WORK TO COMPLETE = Could you repeat every record below exactly, leaving out the pictures?
════════════════════
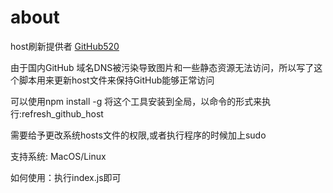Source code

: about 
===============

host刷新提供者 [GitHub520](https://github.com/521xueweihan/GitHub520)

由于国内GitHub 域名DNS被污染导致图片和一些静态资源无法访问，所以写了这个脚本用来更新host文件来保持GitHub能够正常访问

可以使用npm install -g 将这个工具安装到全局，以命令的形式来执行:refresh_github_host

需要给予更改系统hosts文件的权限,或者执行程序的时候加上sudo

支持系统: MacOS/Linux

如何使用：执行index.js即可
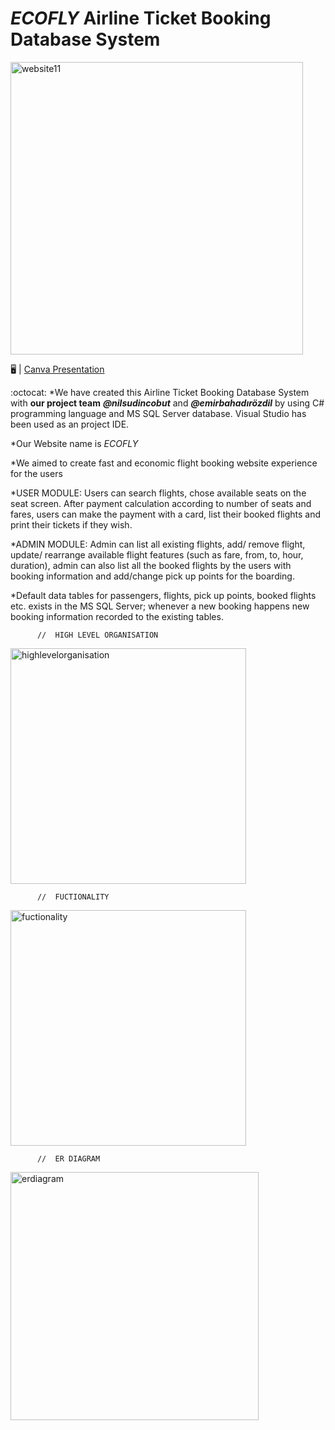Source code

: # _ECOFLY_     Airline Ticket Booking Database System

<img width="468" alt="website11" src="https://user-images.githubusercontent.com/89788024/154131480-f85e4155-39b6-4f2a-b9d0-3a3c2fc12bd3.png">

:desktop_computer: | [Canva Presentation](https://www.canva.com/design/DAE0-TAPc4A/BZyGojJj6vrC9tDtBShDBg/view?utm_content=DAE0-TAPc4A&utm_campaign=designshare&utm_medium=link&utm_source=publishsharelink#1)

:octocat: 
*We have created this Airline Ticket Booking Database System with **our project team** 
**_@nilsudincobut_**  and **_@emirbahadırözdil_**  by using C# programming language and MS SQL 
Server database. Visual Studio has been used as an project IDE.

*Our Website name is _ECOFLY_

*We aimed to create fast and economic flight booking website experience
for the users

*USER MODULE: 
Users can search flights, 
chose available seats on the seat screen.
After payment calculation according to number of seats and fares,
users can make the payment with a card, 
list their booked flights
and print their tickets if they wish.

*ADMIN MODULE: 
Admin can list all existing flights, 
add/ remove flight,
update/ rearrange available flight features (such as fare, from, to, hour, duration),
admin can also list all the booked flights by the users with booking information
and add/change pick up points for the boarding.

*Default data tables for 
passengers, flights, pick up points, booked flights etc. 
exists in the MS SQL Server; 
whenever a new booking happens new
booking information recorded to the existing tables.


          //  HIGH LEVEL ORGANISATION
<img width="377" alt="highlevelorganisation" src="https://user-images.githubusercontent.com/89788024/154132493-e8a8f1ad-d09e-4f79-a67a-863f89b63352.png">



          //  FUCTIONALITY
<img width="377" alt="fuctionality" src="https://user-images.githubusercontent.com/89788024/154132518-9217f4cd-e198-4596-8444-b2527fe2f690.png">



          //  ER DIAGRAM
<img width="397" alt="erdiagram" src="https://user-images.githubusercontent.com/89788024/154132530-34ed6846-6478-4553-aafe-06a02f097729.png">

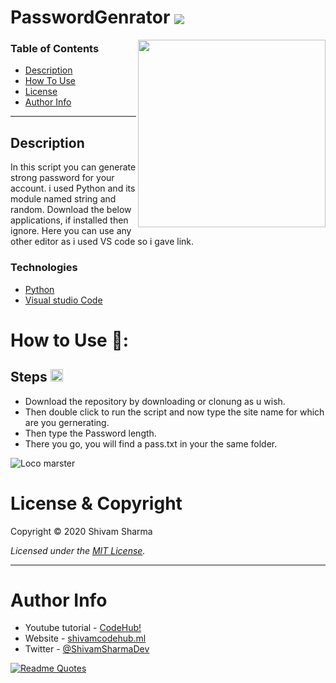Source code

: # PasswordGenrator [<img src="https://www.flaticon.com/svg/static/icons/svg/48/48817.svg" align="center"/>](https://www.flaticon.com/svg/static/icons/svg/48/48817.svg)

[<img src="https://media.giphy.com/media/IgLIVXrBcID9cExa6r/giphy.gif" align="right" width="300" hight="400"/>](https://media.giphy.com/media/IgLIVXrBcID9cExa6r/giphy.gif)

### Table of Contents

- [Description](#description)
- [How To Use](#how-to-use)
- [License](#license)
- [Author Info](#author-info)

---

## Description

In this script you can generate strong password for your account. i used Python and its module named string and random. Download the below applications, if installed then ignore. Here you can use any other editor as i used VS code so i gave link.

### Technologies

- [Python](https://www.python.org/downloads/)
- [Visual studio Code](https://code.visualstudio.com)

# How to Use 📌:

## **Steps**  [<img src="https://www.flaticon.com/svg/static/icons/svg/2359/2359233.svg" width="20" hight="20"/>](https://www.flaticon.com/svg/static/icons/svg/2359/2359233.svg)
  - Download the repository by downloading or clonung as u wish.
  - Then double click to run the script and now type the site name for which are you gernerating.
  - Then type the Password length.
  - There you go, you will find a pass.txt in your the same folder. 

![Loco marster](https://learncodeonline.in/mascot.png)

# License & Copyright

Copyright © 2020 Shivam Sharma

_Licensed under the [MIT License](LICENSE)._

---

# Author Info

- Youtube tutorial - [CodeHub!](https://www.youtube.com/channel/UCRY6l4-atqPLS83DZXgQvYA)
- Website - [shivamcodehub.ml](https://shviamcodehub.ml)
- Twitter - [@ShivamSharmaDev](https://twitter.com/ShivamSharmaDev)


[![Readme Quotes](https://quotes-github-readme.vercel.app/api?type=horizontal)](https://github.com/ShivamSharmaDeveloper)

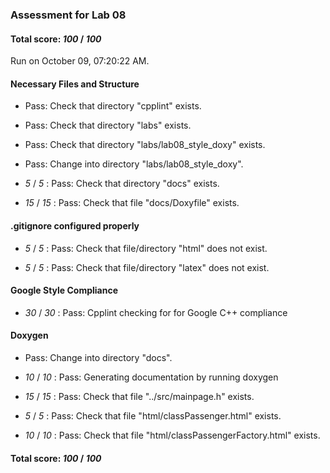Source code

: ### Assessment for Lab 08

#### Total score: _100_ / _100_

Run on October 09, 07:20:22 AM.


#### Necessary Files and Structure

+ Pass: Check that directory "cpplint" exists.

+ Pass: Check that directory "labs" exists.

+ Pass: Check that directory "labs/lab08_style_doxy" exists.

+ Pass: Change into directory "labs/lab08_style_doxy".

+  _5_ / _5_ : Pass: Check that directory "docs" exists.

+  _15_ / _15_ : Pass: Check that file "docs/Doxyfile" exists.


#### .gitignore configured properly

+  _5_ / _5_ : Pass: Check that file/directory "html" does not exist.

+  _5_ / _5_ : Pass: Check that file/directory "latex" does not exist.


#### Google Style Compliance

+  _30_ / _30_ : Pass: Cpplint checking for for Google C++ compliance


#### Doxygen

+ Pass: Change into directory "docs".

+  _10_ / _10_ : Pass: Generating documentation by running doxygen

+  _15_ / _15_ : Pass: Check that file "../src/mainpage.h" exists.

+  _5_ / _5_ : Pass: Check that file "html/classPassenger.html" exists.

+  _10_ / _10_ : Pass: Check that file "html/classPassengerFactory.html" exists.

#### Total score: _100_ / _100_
════════════════════
TASK RESULT =
Source code

: about 
===============

host刷新提供者 [GitHub520](https://github.com/521xueweihan/GitHub520)

由于国内GitHub 域名DNS被污染导致图片和一些静态资源无法访问，所以写了这个脚本用来更新host文件来保持GitHub能够正常访问

可以使用npm install -g 将这个工具安装到全局，以命令的形式来执行:refresh_github_host

需要给予更改系统hosts文件的权限,或者执行程序的时候加上sudo

支持系统: MacOS/Linux

如何使用：执行index.js即可
Source code

: # _ECOFLY_     Airline Ticket Booking Database System

<img width="468" alt="website11" src="https://user-images.githubusercontent.com/89788024/154131480-f85e4155-39b6-4f2a-b9d0-3a3c2fc12bd3.png">

:desktop_computer: | [Canva Presentation](https://www.canva.com/design/DAE0-TAPc4A/BZyGojJj6vrC9tDtBShDBg/view?utm_content=DAE0-TAPc4A&utm_campaign=designshare&utm_medium=link&utm_source=publishsharelink#1)

:octocat: 
*We have created this Airline Ticket Booking Database System with **our project team** 
**_@nilsudincobut_**  and **_@emirbahadırözdil_**  by using C# programming language and MS SQL 
Server database. Visual Studio has been used as an project IDE.

*Our Website name is _ECOFLY_

*We aimed to create fast and economic flight booking website experience
for the users

*USER MODULE: 
Users can search flights, 
chose available seats on the seat screen.
After payment calculation according to number of seats and fares,
users can make the payment with a card, 
list their booked flights
and print their tickets if they wish.

*ADMIN MODULE: 
Admin can list all existing flights, 
add/ remove flight,
update/ rearrange available flight features (such as fare, from, to, hour, duration),
admin can also list all the booked flights by the users with booking information
and add/change pick up points for the boarding.

*Default data tables for 
passengers, flights, pick up points, booked flights etc. 
exists in the MS SQL Server; 
whenever a new booking happens new
booking information recorded to the existing tables.


          //  HIGH LEVEL ORGANISATION
<img width="377" alt="highlevelorganisation" src="https://user-images.githubusercontent.com/89788024/154132493-e8a8f1ad-d09e-4f79-a67a-863f89b63352.png">



          //  FUCTIONALITY
<img width="377" alt="fuctionality" src="https://user-images.githubusercontent.com/89788024/154132518-9217f4cd-e198-4596-8444-b2527fe2f690.png">



          //  ER DIAGRAM
<img width="397" alt="erdiagram" src="https://user-images.githubusercontent.com/89788024/154132530-34ed6846-6478-4553-aafe-06a02f097729.png">

Source code

: # PasswordGenrator [<img src="https://www.flaticon.com/svg/static/icons/svg/48/48817.svg" align="center"/>](https://www.flaticon.com/svg/static/icons/svg/48/48817.svg)

[<img src="https://media.giphy.com/media/IgLIVXrBcID9cExa6r/giphy.gif" align="right" width="300" hight="400"/>](https://media.giphy.com/media/IgLIVXrBcID9cExa6r/giphy.gif)

### Table of Contents

- [Description](#description)
- [How To Use](#how-to-use)
- [License](#license)
- [Author Info](#author-info)

---

## Description

In this script you can generate strong password for your account. i used Python and its module named string and random. Download the below applications, if installed then ignore. Here you can use any other editor as i used VS code so i gave link.

### Technologies

- [Python](https://www.python.org/downloads/)
- [Visual studio Code](https://code.visualstudio.com)

# How to Use 📌:

## **Steps**  [<img src="https://www.flaticon.com/svg/static/icons/svg/2359/2359233.svg" width="20" hight="20"/>](https://www.flaticon.com/svg/static/icons/svg/2359/2359233.svg)
  - Download the repository by downloading or clonung as u wish.
  - Then double click to run the script and now type the site name for which are you gernerating.
  - Then type the Password length.
  - There you go, you will find a pass.txt in your the same folder. 

![Loco marster](https://learncodeonline.in/mascot.png)

# License & Copyright

Copyright © 2020 Shivam Sharma

_Licensed under the [MIT License](LICENSE)._

---

# Author Info

- Youtube tutorial - [CodeHub!](https://www.youtube.com/channel/UCRY6l4-atqPLS83DZXgQvYA)
- Website - [shivamcodehub.ml](https://shviamcodehub.ml)
- Twitter - [@ShivamSharmaDev](https://twitter.com/ShivamSharmaDev)


[![Readme Quotes](https://quotes-github-readme.vercel.app/api?type=horizontal)](https://github.com/ShivamSharmaDeveloper)

Source code

: ### Assessment for Lab 08

#### Total score: _100_ / _100_

Run on October 09, 07:20:22 AM.


#### Necessary Files and Structure

+ Pass: Check that directory "cpplint" exists.

+ Pass: Check that directory "labs" exists.

+ Pass: Check that directory "labs/lab08_style_doxy" exists.

+ Pass: Change into directory "labs/lab08_style_doxy".

+  _5_ / _5_ : Pass: Check that directory "docs" exists.

+  _15_ / _15_ : Pass: Check that file "docs/Doxyfile" exists.


#### .gitignore configured properly

+  _5_ / _5_ : Pass: Check that file/directory "html" does not exist.

+  _5_ / _5_ : Pass: Check that file/directory "latex" does not exist.


#### Google Style Compliance

+  _30_ / _30_ : Pass: Cpplint checking for for Google C++ compliance


#### Doxygen

+ Pass: Change into directory "docs".

+  _10_ / _10_ : Pass: Generating documentation by running doxygen

+  _15_ / _15_ : Pass: Check that file "../src/mainpage.h" exists.

+  _5_ / _5_ : Pass: Check that file "html/classPassenger.html" exists.

+  _10_ / _10_ : Pass: Check that file "html/classPassengerFactory.html" exists.

#### Total score: _100_ / _100_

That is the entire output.